There is a great article in English about the tradition of the calçotada on Vilaweb. You can read it here.
The best way to learn how to do a calçotada right is to arrange it so that your culturally-savvy and awesome friends organize one and invite you to participate. We were lucky to be invited to Oriol and Maia’s calçotada, where everyone worked together to collect firewood and string the calçots onto wires for grilling. Once the calçots are charred black on the outside, bunches of them are wrapped in newspaper bundles and stuffed between clay roofing tiles to trap the heat and steam the onions from the inside out. Since we were cooking for almost forty people, this took quite a while. In the meantime we explored the labyrinthine farmhouse (or masia), drank some beers, and tried to keep warm in the brisk mountain winds.
When it was time to eat, everyone gathered around the tables set up on the lawn, equipped with bowls of sauce for dipping, beverages, and a plentiful supply of napkins. When the bundles of calçots arrives, it was a free-for-all: locate the nearest pile of onions, stake out your territory, and commence baby onion mayhem. I found it easier to do this standing up. You grab the calçot by the long green shoots, rip off the charred outer layer, dunk the sweet, tender white innards into the sauce, and eat. When I say eat, I mean you tip your head back and feed the calçot into your mouth until you reach the end of the tender root and hit green leaf. Discard green stuff; marvel at the charred black crud now coating your hands (hence the napkins); and repeat.
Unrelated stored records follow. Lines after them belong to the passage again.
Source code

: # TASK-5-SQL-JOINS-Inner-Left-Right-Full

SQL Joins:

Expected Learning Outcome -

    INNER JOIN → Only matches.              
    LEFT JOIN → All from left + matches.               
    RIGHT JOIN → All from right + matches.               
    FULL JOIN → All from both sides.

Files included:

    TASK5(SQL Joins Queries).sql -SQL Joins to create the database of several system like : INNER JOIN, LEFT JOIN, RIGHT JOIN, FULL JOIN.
In case eating a pile of fifteen to twenty (or more) baby onions does not sound like a satisfying meal, you should know that while this feeding frenzy is going on, some amazing person is delivering to the table a pot full of sausages and lamb fresh from the same grill where the onions were just cooking. Spicy white sausages, bloody black sausages, lamb ribs, juicy lamb thighs, all jumbled together in a pot, everyone diving in and grabbing their favorite, sticking it on a slice of fresh bread and stuffing themselves with these improvised sandwiches, then going back for more onions, then some wine (Coke if you’re me!), more meat, more wine, more calçots, until you finally have to sit down in a chair and take a break.
And yes, it is as wonderful as it sounds.